Immigration Oral History Project

My 12th grade Globalization students are in the finishing stages of an oral history project in collaboration with the Welcoming Center for New Pennsylvanians. The staff and the clients at the Welcoming Center have been incredibly generous with their time and my students are committed to telling the stories of immigrants, refugees, and GED students with integrity and respect.

Our unit of study began by completing a journal and discussion about commonly held views about immigration. Students then took an immigration quiz. As a class we viewed the wonderful documentary Farmingville and began to think more deeply about issues surrounding immigration in our country. We read and wrote about Enuma Okoro’s wonderful essay A Return to Nigeria on an online forum.

As students developed new frameworks for thinking about immigration we looked at some different models of oral history projects, including Forty Cent Tip (edited by What Kids Can Do). The classes had several discussions about how to create and design our own final products. During this time I was particularly impressed with students’ awareness of issues of power and representation. They were very thoughtful about the seriousness of the project and the importance of telling other people’s stories with dignity and respect. We discussed the best format for the project and agreed that the interview subjects should always have the final word about the finished product.

As a class we practiced interviewing and students completed initial research and preparation work when they were paired with a Welcoming Center client. Students were required to meet with their interviewee three times, twice for interviews, and a final time to share the final product and elicit feedback about changes or revisions. I prepared a project style sheet so that all of the projects would have a similar look and feel. (It’s too bad that Scrollkit won’t be available for future projects after the summer!)
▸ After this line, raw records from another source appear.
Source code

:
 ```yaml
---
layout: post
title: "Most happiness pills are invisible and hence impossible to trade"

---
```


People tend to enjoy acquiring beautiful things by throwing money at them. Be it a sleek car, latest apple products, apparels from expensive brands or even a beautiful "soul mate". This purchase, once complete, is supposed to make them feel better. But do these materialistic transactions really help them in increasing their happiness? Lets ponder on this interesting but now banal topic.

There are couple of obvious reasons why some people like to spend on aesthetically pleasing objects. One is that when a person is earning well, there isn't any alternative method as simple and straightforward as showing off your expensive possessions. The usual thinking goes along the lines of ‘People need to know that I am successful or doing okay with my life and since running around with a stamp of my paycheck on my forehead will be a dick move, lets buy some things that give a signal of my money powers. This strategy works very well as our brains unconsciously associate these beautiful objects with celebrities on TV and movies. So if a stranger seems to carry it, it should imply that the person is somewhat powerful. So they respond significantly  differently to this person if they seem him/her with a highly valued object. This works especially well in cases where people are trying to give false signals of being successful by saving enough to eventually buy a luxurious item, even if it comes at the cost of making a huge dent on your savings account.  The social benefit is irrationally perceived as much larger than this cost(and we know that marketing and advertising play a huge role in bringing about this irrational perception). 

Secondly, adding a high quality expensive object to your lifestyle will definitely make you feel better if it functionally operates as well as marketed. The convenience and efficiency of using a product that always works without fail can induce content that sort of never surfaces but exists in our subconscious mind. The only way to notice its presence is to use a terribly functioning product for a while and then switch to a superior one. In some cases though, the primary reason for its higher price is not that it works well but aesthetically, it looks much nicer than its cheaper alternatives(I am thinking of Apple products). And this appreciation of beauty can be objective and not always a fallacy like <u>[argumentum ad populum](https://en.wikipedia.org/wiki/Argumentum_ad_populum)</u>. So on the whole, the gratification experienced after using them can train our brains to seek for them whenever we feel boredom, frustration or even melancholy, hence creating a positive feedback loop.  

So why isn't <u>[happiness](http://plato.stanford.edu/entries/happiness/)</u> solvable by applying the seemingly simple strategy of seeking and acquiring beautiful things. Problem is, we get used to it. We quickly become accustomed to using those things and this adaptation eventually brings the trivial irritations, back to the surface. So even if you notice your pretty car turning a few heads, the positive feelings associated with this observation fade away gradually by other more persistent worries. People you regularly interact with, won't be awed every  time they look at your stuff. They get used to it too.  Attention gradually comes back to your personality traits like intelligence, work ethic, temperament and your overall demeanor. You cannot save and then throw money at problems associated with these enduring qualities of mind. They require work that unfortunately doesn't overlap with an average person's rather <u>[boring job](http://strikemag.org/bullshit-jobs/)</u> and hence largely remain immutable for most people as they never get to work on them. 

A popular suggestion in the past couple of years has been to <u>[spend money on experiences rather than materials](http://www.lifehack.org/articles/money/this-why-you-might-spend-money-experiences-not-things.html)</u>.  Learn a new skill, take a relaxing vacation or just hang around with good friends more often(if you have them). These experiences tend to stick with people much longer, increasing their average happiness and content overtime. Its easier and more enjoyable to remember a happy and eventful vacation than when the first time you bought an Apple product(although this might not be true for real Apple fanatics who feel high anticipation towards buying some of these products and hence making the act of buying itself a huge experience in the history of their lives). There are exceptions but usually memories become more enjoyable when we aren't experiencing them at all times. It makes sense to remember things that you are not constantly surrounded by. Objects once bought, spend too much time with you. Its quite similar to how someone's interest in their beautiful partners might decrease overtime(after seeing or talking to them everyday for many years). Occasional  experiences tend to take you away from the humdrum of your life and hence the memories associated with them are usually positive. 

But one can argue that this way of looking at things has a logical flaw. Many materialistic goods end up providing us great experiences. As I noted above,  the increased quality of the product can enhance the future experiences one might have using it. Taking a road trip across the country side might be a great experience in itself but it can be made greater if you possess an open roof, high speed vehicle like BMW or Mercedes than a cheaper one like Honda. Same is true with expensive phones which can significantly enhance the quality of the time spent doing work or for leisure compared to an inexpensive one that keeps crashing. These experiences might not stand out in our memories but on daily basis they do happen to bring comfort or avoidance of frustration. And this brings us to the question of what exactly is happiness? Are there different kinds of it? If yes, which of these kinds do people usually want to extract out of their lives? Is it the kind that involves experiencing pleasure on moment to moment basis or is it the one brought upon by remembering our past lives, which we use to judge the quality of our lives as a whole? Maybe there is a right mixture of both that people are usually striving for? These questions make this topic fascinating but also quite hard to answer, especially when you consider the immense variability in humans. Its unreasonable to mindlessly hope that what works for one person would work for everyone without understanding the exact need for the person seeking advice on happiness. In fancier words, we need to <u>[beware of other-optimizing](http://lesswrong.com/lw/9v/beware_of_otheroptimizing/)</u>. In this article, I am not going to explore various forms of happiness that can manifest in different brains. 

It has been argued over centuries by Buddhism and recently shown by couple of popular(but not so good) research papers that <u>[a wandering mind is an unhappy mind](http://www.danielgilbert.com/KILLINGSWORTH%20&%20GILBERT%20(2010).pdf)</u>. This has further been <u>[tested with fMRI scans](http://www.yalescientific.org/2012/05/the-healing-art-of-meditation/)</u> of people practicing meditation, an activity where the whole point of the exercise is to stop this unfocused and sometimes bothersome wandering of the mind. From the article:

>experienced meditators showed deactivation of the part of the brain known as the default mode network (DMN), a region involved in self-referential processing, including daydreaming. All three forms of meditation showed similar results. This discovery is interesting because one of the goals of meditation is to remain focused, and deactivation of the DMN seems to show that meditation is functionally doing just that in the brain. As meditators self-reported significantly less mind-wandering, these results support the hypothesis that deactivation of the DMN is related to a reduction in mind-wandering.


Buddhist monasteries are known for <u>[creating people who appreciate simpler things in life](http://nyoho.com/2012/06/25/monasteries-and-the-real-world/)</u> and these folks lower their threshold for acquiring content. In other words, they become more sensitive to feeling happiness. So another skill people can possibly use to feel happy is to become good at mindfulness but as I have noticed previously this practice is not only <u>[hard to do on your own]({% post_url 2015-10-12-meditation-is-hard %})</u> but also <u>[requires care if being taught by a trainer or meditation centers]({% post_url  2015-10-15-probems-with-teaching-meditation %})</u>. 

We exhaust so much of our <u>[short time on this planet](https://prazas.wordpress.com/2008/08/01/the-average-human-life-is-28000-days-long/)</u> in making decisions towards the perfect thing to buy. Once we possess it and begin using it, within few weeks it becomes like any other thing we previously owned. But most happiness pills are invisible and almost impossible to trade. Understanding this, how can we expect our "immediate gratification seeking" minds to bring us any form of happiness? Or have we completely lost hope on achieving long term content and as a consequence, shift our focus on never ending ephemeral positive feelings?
This has been an awesome project to witness. In an interesting way much of it has happened out of my sight. I hear about the interviews after the fact and have been checking transcripts and reading profile essay drafts. I am the project consultant as students built outside relationships, problem-solved, and created products for an authentic audience. The Welcoming Center plans to use the projects to publicize their organization’s work and the experiences and life stories of their clients.